How do you construct your tracks? Is there special gear or methods you use?
To be frank, I don’t really think about how I arrange and construct my tracks. A lot of arrangement comes from jamming and the fact that I played a lot of live shows. Over time, I gained a certain sense or instinct over what works on the dance floor and what does not. So, I got to a point where I was eventually able to reflect and analyse my jams and shows and put all that knowledge into my current productions. Lately, I’ve been using my modular system a lot again. That varies often, at times. But usually, I start out finding an interesting sound, riff or patch and then create a beat and all that around it.
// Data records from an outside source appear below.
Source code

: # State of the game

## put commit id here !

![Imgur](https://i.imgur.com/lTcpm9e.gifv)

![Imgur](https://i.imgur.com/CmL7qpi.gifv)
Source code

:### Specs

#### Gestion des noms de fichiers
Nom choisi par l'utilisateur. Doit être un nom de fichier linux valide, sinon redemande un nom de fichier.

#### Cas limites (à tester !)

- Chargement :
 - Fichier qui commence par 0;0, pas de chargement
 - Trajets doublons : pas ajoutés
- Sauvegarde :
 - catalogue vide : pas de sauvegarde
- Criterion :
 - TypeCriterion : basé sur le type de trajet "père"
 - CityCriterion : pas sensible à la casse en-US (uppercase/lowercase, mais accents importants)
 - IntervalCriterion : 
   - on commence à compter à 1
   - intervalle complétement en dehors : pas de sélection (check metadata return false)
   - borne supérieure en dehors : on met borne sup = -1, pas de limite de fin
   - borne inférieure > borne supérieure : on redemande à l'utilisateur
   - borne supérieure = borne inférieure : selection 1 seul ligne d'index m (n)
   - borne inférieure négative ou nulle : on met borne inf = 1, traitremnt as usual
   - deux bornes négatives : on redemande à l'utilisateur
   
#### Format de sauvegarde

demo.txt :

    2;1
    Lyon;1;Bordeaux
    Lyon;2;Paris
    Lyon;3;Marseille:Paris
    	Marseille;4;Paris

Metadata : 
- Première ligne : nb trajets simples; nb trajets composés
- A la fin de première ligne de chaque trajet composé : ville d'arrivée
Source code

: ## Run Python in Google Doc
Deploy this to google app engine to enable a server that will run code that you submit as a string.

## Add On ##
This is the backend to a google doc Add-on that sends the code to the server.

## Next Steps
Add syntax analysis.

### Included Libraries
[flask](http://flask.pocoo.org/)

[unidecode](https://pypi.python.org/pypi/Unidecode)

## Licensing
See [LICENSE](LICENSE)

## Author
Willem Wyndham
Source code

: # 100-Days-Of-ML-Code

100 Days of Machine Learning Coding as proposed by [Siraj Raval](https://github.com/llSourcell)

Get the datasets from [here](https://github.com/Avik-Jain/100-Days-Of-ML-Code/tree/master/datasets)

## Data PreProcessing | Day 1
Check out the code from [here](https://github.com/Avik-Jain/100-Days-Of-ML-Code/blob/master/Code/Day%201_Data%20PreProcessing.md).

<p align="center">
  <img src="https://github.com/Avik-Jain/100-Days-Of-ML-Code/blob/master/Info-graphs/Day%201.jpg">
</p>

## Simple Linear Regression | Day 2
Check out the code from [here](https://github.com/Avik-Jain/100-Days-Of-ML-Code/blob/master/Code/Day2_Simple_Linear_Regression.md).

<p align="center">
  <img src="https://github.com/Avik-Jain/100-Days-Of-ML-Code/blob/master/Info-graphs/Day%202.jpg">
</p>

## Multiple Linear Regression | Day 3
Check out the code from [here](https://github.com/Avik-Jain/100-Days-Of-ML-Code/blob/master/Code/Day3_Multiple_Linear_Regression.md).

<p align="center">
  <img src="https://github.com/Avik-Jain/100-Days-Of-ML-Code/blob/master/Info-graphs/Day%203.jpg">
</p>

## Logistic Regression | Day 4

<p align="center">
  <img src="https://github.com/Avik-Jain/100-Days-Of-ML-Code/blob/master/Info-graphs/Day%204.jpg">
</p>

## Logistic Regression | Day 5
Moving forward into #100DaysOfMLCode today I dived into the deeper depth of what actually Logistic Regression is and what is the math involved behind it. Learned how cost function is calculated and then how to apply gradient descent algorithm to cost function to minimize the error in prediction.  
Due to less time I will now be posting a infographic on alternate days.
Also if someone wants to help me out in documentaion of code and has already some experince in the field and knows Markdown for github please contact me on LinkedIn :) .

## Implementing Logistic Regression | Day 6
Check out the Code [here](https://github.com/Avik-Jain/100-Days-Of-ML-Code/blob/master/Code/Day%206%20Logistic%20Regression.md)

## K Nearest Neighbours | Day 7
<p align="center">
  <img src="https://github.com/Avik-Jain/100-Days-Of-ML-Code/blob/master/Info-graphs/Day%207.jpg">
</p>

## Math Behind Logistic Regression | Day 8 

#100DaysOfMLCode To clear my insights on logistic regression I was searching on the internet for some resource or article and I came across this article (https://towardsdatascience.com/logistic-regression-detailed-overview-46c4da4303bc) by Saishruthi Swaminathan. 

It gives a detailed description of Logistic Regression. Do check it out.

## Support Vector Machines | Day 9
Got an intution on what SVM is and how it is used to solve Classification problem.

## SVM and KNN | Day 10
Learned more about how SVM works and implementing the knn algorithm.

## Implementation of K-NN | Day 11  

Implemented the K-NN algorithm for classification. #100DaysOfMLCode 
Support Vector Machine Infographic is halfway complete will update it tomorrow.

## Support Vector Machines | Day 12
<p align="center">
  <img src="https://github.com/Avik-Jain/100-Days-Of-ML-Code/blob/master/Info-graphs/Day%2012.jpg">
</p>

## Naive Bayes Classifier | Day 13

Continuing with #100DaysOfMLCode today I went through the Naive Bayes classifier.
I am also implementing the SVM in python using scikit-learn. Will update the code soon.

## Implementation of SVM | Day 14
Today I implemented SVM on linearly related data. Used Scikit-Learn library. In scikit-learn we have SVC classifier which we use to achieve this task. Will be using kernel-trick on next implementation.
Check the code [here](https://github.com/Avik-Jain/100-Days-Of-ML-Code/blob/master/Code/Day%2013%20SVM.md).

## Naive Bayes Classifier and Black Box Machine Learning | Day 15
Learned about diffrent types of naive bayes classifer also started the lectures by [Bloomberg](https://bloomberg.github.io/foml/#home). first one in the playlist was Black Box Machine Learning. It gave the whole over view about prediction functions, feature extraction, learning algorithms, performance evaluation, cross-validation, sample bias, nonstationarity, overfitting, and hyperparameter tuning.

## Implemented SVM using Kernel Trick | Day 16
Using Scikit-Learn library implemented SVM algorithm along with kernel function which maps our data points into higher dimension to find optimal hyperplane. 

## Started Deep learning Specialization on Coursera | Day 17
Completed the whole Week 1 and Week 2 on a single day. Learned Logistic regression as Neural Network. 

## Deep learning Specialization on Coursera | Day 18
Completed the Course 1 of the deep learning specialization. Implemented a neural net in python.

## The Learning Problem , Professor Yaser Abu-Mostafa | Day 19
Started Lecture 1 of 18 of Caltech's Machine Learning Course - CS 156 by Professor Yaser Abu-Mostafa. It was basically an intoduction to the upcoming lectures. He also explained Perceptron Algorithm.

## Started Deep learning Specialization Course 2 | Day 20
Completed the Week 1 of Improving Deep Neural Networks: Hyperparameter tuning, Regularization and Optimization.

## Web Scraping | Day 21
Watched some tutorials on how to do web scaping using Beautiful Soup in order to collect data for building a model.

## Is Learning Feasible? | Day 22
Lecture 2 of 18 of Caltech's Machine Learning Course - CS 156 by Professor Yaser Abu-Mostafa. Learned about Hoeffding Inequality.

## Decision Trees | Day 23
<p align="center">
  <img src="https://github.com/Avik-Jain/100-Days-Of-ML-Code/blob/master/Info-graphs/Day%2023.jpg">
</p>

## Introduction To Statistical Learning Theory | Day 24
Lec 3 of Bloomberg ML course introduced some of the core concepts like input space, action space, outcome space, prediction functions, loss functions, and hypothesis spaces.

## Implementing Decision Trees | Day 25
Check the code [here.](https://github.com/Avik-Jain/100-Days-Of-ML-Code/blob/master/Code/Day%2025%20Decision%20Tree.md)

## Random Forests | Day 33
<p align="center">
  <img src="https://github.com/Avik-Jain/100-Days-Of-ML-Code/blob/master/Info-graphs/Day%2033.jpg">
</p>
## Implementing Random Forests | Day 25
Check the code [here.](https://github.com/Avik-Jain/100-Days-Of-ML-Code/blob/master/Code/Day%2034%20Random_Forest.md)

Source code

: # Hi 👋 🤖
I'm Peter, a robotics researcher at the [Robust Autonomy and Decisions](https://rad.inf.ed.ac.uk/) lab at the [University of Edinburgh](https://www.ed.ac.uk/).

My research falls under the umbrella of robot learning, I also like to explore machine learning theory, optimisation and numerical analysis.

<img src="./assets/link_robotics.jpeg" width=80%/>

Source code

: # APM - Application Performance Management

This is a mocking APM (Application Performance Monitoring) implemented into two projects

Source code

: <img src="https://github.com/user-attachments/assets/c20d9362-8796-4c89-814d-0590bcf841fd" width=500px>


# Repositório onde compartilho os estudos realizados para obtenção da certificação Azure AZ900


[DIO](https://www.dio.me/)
That’s usually my method.
We’re extremely excited to have a track of yours on VOLTAGE’s 5th release coming out soon... Can you give us a bit of information on this track and how it came about?
Basically, this particular track was created exactly this way. I had this main synth sound created on my modular and found it to sound pretty sick and interesting enough to try to make a track out of it. So I ended up layering the main synth riff with a bass drum, hi- hats..etc. That’s basically all I can say about it [laughs].
Any future projects/releases coming up?
Actually, a lot of stuff is under way. Over the past months I’ve written some tracks which will be DESROI005. The EP will be called “Hanabi” and I reckon putting it out by early April. I played the title-track “Hanabi” at the end of my set that I recorded for you guys. Further, I’ve started working on some music together with Sciahri. We had our debut track released on a VA on MORD earlier this year and we’ll have a full EP out later this year. Then there’s other stuff I’m working on, but that I can’t yet talk about at this stage, as per usual.